I have read it. Bryce says that Fleming himself told him he ought to write his memoirs, as he'd had what Fleming considered a remarkable life.
Sad that, in order to sell his own memoirs, Bryce had to attach himself to his old friend's notoriety, but Fleming might have been pleased.
Still, it's an interesting read in its own right, as well as a valuable subjective account of some of the incidents that keep cropping up in the recent Fleming biopics. For instance, 'Goldeneye: The Life of Ian Fleming' depicts Bryce and Fleming enjoying a sun-drenched raft ride down a narrow river while in Jamaica on a mission to retrieve an Enigma encoder from a German U-boat.
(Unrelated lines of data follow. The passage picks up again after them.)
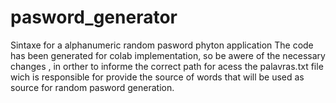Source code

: # pasword_generator
Sintaxe for a alphanumeric random pasword phyton application
The code has been generated for colab implementation, so be awere of the necessary changes ,
in orther to informe the correct path for acess the palavras.txt file wich is responsible for
provide the source of words that will be used as source for random pasword generation.

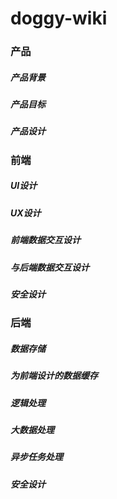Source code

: # doggy-wiki

### 产品
##### 产品背景
##### 产品目标
##### 产品设计

### 前端
##### UI设计
##### UX设计
##### 前端数据交互设计
##### 与后端数据交互设计
##### 安全设计

### 后端
##### 数据存储
##### 为前端设计的数据缓存
##### 逻辑处理
##### 大数据处理
##### 异步任务处理
##### 安全设计

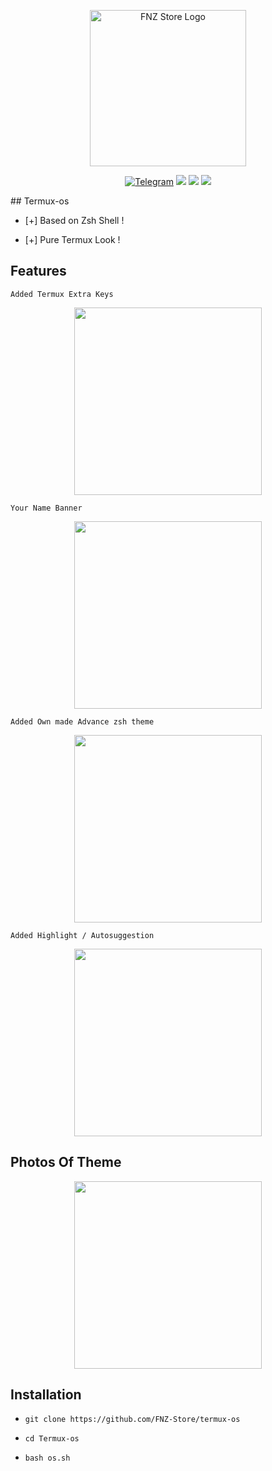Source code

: <p align="center">
  <img src="https://raw.githubusercontent.com/FNZ-Store/ChatGPT Image Aug 9, 2025, 12_33_30 PM.png" alt="FNZ Store Logo" width="250">
</p>
<p align="center">
  <a href="https://t.me/fnzstore"><img title="Telegram" src="https://img.shields.io/badge/Join%20Telegram-FNZ%20Store-blue?style=for-the-badge&logo=telegram"></a>
  <img src="https://img.shields.io/badge/Versi-1.0-green?style=for-the-badge">
  <img src="https://img.shields.io/badge/Dibuat%20oleh-FNZ%20Store-blueviolet?style=for-the-badge">
  <img src="https://img.shields.io/badge/Platform-Termux-orange?style=for-the-badge&logo=linux">
</p>
## Termux-os

* [+] Based on Zsh Shell !

* [+] Pure Termux Look !


## Features

`Added Termux Extra Keys`

<p align="center">
  <img src="https://user-images.githubusercontent.com/46929618/150729794-17dd4f17-19d0-4028-99b8-c7a88994d145.jpg" width="300" hight="220">
</p>

`Your Name Banner`

<p align="center">
  <img src="https://user-images.githubusercontent.com/46929618/150729923-9f0415aa-d0fd-46c7-86cb-1ef65affffcb.jpg" width="300" hight="220">
</p>

`Added Own made Advance zsh theme`
<p align="center">
  <img src="https://user-images.githubusercontent.com/46929618/150729435-7eea5d74-8474-427a-9ada-a8d50da91136.jpg" width="300" hight="220">
</p>

`Added Highlight / Autosuggestion`

<p align="center">
  <img src="https://user-images.githubusercontent.com/46929618/150729854-a09be75c-5e3a-4a21-85b4-71191ee42bd2.jpg" width="300" hight="220">
</p>

## Photos Of Theme




<p align="center">
  <img src="https://user-images.githubusercontent.com/46929618/150729988-7c0c2a39-fe78-4dc6-8174-1a220e0ee1e5.jpg" width="300" hight="220">
</p>

## Installation



* `git clone https://github.com/FNZ-Store/termux-os`

* `cd Termux-os`

* `bash os.sh`


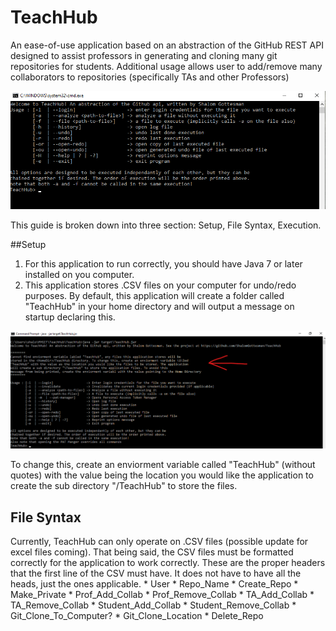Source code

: # TeachHub

An ease-of-use application based on an abstraction of the GitHub REST API designed to assist professors in generating and cloning many git repositories for students. Additional usage allows user to add/remove many collaborators to repositories (specifically TAs and other Professors)


![GitHub Logo](/README_src/TeachHub_openMsg.png)


This guide is broken down into three section: Setup, File Syntax, Execution.

##Setup
1. For this application to run correctly, you should have Java 7 or later installed on you computer. 
2. This application stores .CSV files on your computer for undo/redo purposes. By default, this application will create a folder called "TeachHub" in your home directory and will output a message on startup declaring this. 

![GitHub Logo](/README_src/TeachHub_envrVar.png)

To change this, create an enviorment variable called "TeachHub" (without quotes) with the value being the location you would like the application to create the sub directory "/TeachHub" to store the files.


## File Syntax
Currently, TeachHub can only operate on .CSV files (possible update for excel files coming). That being said, the CSV files must be formatted correctly for the application to work correctly. These are the proper headers that the first line of the CSV must have. It does not have to have all the heads, just the ones applicable.
     * User
		 * Repo_Name
		 * Create_Repo
		 * Make_Private
		 * Prof_Add_Collab
		 * Prof_Remove_Collab
		 * TA_Add_Collab
		 * TA_Remove_Collab
		 * Student_Add_Collab
		 * Student_Remove_Collab
		 * Git_Clone_To_Computer?
		 * Git_Clone_Location
		 * Delete_Repo





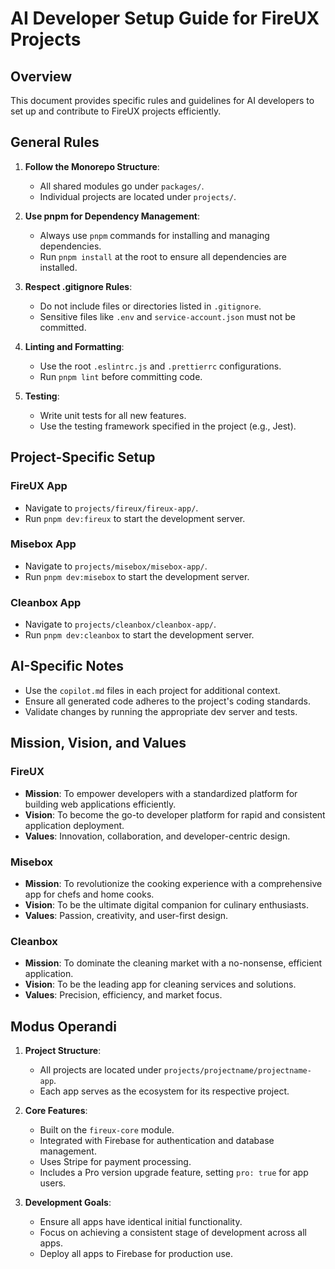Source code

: # AI Developer Setup Guide for FireUX Projects

## Overview

This document provides specific rules and guidelines for AI developers to set up and contribute to FireUX projects efficiently.

## General Rules

1. **Follow the Monorepo Structure**:

   - All shared modules go under `packages/`.
   - Individual projects are located under `projects/`.

2. **Use pnpm for Dependency Management**:

   - Always use `pnpm` commands for installing and managing dependencies.
   - Run `pnpm install` at the root to ensure all dependencies are installed.

3. **Respect .gitignore Rules**:

   - Do not include files or directories listed in `.gitignore`.
   - Sensitive files like `.env` and `service-account.json` must not be committed.

4. **Linting and Formatting**:

   - Use the root `.eslintrc.js` and `.prettierrc` configurations.
   - Run `pnpm lint` before committing code.

5. **Testing**:
   - Write unit tests for all new features.
   - Use the testing framework specified in the project (e.g., Jest).

## Project-Specific Setup

### FireUX App

- Navigate to `projects/fireux/fireux-app/`.
- Run `pnpm dev:fireux` to start the development server.

### Misebox App

- Navigate to `projects/misebox/misebox-app/`.
- Run `pnpm dev:misebox` to start the development server.

### Cleanbox App

- Navigate to `projects/cleanbox/cleanbox-app/`.
- Run `pnpm dev:cleanbox` to start the development server.

## AI-Specific Notes

- Use the `copilot.md` files in each project for additional context.
- Ensure all generated code adheres to the project's coding standards.
- Validate changes by running the appropriate dev server and tests.

## Mission, Vision, and Values

### FireUX

- **Mission**: To empower developers with a standardized platform for building web applications efficiently.
- **Vision**: To become the go-to developer platform for rapid and consistent application deployment.
- **Values**: Innovation, collaboration, and developer-centric design.

### Misebox

- **Mission**: To revolutionize the cooking experience with a comprehensive app for chefs and home cooks.
- **Vision**: To be the ultimate digital companion for culinary enthusiasts.
- **Values**: Passion, creativity, and user-first design.

### Cleanbox

- **Mission**: To dominate the cleaning market with a no-nonsense, efficient application.
- **Vision**: To be the leading app for cleaning services and solutions.
- **Values**: Precision, efficiency, and market focus.

## Modus Operandi

1. **Project Structure**:

   - All projects are located under `projects/projectname/projectname-app`.
   - Each app serves as the ecosystem for its respective project.

2. **Core Features**:

   - Built on the `fireux-core` module.
   - Integrated with Firebase for authentication and database management.
   - Uses Stripe for payment processing.
   - Includes a Pro version upgrade feature, setting `pro: true` for app users.

3. **Development Goals**:
   - Ensure all apps have identical initial functionality.
   - Focus on achieving a consistent stage of development across all apps.
   - Deploy all apps to Firebase for production use.
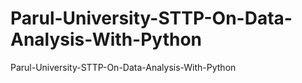 # Parul-University-STTP-On-Data-Analysis-With-Python
Parul-University-STTP-On-Data-Analysis-With-Python
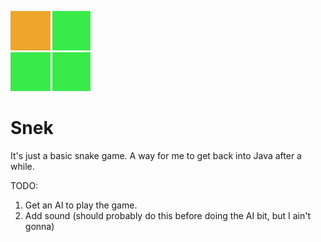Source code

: ![alt text](https://github.com/Fyaz/SNek/blob/master/icon.png "Snek")
# Snek
It's just a basic snake game. A way for me to get back into Java after a while.

TODO:
 1. Get an AI to play the game.
 2. Add sound (should probably do this before doing the AI bit, but I ain't gonna)
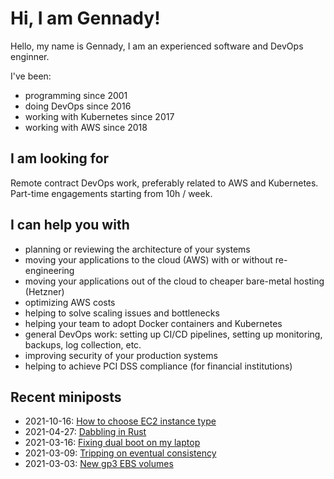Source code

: # Hi, I am Gennady!

Hello, my name is Gennady, I am an experienced software and DevOps enginner.

I've been:
- programming since 2001
- doing DevOps since 2016
- working with Kubernetes since 2017
- working with AWS since 2018

## I am looking for

Remote contract DevOps work, preferably related to AWS and Kubernetes.
Part-time engagements starting from 10h / week.

## I can help you with

- planning or reviewing the architecture of your systems
- moving your applications to the cloud (AWS) with or without re-engineering
- moving your applications out of the cloud to cheaper bare-metal hosting (Hetzner)
- optimizing AWS costs
- helping to solve scaling issues and bottlenecks
- helping your team to adopt Docker containers and Kubernetes
- general DevOps work: setting up CI/CD pipelines, setting up monitoring, backups, log collection, etc.
- improving security of your production systems
- helping to achieve PCI DSS compliance (for financial institutions)

## Recent miniposts

- 2021-10-16: [How to choose EC2 instance type](./miniposts/2021/2021-10-16/how-to-choose-ec2-instance-type.md)
- 2021-04-27: [Dabbling in Rust](./miniposts/2021/2021-04-27/dabbling-in-rust.md)
- 2021-03-16: [Fixing dual boot on my laptop](./miniposts/2021/2021-03-16/fixing-dual-boot.md)
- 2021-03-09: [Tripping on eventual consistency](./miniposts/2021/2021-03-09/tripping-on-eventual-consistency.md)
- 2021-03-03: [New gp3 EBS volumes](./miniposts/2021/2021-03-03/new-gp3-ebs-volumes.md)
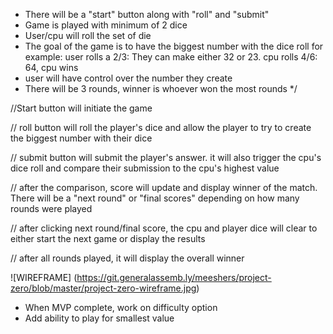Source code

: <!--  USER STORIES  -->
- There will be a "start" button along with "roll" and "submit"
- Game is played with minimum of 2 dice
- User/cpu will roll the set of die
- The goal of the game is to have the biggest number with the dice roll
    for example: user rolls a 2/3: They can make either 32 or 23. cpu rolls 4/6: 64, cpu wins
- user will have control over the number they create
- There will be 3 rounds, winner is whoever won the most rounds */

//Start button will initiate the game 

// roll button will roll the player's dice and allow the player to try to create the biggest number with their dice

// submit button will submit the player's answer. it will also trigger the cpu's dice roll and compare their submission to the cpu's highest value

// after the comparison, score will update and display winner of the match. There will be a "next round" or "final scores" depending on how many rounds were played

// after clicking next round/final score, the cpu and player dice will clear to either start the next game or display the results

// after all rounds played, it will display the overall winner

![WIREFRAME] (https://git.generalassemb.ly/meeshers/project-zero/blob/master/project-zero-wireframe.jpg)

<!-- EXTRAS -->
- When MVP complete, work on difficulty option 
- Add ability to play for smallest value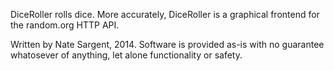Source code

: DiceRoller rolls dice. More accurately, DiceRoller is a graphical frontend for the random.org HTTP API.

Written by Nate Sargent, 2014. Software is provided as-is with no guarantee whatosever of anything, let alone functionality or safety.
Actually, they were there to attend a conference and it rained the entire time (still, the way Bryce describes the oppressive downpour and his concern that Fleming would never return to the island creates an anecdote that reminds me of my feelings for my own summer retreat).
Bryce's account of the McClory copyright trial and its affects on Fleming are so subjective that the copy I read had a sticker attached to the frontispiece to remind readers that McClory won the right for Thunderball to be billed as based on a screenplay by Kevin McClory, Jack Whittingham and Ian Fleming.
Read it for Fleming and/or read it for Bryce. Either way it's an essential little volume for any OC collector.